Babylon

(Find me at 50 Watts Books.)



Rene Crevel's Babylon (1927), North Point Press, 1985, trans. Kay Boyle.
(Later reprinted by Sun & Moon).


An interesting biographical detail about Crevel from Anna Balakian's preface:

"A student of eighteenth-century rationalism, he was engaged in writing a treatise on Diderot when he encountered the surrealists and, joining this group of iconoclasts, came to believe that Reason had betrayed the mind."


9/2011 update: browsing recently I came upon a French book I would love to read some day, Correspondance de Rene Crevel a Gertrude Stein. (Who knew?)

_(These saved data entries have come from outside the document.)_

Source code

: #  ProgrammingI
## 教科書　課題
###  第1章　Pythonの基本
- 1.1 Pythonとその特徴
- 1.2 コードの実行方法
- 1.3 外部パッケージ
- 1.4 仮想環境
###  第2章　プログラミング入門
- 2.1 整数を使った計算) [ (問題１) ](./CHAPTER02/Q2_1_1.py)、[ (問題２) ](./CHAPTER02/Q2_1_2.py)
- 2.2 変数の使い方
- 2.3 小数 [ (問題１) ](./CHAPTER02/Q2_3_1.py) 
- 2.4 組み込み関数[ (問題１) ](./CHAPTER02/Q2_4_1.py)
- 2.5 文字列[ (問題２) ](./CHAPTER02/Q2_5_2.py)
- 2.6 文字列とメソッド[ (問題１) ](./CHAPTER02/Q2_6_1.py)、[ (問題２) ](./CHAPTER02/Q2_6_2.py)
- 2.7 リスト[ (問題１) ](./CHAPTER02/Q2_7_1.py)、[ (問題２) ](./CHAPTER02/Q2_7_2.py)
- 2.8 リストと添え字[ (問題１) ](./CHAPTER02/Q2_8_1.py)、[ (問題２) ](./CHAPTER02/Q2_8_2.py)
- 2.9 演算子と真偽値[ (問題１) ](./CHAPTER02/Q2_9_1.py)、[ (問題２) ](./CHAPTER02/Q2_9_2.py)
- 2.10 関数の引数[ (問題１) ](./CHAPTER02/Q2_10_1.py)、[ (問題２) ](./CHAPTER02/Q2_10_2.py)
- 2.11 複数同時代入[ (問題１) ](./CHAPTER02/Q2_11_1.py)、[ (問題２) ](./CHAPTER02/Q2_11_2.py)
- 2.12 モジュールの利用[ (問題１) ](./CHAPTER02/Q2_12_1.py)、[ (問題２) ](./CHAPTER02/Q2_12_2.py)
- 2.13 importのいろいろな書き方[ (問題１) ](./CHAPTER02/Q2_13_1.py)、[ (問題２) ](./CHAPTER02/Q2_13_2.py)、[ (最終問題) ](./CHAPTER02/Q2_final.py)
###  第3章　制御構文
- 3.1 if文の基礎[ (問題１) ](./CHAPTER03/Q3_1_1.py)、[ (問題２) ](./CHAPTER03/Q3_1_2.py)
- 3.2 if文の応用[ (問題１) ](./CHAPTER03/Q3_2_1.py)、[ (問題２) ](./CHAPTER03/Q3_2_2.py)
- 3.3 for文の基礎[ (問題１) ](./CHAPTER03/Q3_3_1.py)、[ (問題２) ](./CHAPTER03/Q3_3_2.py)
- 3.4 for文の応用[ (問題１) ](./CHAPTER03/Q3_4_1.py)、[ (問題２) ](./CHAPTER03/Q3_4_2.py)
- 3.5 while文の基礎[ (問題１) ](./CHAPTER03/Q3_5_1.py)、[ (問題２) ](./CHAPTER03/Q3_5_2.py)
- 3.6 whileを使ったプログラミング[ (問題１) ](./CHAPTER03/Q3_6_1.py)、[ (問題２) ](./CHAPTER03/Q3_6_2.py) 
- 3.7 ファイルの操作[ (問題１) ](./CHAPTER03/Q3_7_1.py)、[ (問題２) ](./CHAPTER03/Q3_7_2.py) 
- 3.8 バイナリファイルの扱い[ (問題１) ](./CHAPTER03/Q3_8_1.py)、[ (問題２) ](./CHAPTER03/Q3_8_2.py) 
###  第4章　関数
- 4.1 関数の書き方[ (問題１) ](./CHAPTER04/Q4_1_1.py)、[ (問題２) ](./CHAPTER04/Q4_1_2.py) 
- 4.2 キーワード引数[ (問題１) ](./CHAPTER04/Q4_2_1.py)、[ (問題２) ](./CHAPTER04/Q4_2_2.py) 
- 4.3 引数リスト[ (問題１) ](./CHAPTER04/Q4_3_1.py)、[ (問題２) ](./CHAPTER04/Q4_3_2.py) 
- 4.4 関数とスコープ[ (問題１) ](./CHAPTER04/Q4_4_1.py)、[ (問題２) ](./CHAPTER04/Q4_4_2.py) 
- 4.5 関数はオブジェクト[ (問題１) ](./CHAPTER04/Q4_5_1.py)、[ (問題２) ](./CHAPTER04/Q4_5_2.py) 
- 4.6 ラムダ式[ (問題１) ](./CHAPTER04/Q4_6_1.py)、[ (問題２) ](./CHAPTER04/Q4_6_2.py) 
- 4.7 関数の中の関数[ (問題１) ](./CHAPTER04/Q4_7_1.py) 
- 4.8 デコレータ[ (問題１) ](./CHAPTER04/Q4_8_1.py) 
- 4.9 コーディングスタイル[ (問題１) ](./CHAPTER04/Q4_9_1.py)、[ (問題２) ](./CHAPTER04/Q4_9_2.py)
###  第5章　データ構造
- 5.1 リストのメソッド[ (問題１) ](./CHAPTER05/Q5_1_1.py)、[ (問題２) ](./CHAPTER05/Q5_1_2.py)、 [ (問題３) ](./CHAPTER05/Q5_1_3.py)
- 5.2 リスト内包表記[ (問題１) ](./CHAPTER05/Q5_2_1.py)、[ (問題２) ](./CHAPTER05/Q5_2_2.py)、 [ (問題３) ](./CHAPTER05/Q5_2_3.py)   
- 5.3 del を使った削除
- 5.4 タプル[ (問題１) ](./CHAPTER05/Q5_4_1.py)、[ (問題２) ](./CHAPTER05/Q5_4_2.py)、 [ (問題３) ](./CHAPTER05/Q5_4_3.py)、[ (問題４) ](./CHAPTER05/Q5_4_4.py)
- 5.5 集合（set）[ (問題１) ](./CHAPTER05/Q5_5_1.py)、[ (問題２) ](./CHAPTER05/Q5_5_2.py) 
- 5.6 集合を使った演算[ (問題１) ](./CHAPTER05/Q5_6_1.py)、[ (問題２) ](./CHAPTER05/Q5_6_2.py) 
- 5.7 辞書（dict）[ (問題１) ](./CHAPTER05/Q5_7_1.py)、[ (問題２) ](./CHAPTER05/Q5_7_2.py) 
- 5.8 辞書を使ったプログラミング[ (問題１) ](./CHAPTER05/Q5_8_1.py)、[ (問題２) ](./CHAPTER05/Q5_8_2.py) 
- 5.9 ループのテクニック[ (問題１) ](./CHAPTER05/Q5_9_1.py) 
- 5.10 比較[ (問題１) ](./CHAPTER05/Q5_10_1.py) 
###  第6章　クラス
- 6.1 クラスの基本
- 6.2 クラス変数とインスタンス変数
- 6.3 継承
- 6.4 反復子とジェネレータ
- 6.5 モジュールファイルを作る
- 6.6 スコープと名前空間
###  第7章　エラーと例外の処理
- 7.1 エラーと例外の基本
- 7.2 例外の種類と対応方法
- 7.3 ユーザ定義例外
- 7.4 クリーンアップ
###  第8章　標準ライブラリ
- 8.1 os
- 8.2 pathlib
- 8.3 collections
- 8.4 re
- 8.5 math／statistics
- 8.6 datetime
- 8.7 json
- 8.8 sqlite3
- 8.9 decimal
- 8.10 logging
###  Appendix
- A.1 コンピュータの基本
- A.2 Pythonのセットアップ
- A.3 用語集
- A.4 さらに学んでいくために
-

Babylon could go in my Avant-Garde for the Poor series, with copies in abundance on the internet. (9/2011 update: copies are still pretty easy to find, though it remains out of print.)


Both the North Point and Sun & Moon editions include nineteen photograms by Max Ernst. Here are my favorites:












North Point's description:

Babylon, Rene Crevel's most evocative and moving work [ed: I vote for Difficult Death], is a novel of stylistic elegance and psychological depth that probes the interplay between the rational and the subconscious.

Never before published in English, Babylon is illustrated with nineteen original photograms produced by Max Ernst specifically for the novel.

In Babylon a free-spirited girl watches her father elope with a beautiful English cousin, the chambermaid run off with and then kill the gardener, her grandmother seduce her mother's new fiance, and her mother finally accept an arranged marriage with the bizarre Mac-Louf, darling of the Society for Protection by Rational Experience.

Among these marionettes of society "the child becoming a woman" pursues her personal dream and seeks a world bathed in an unknown light.

Babylon is a landmark of Surrealist literature, an enduring achievement of one of its leading figures. The noted American writer Kay Boyle has spent years translating the novel and seeing it into print. Her translation sparkles with Crevel's own virtuosity.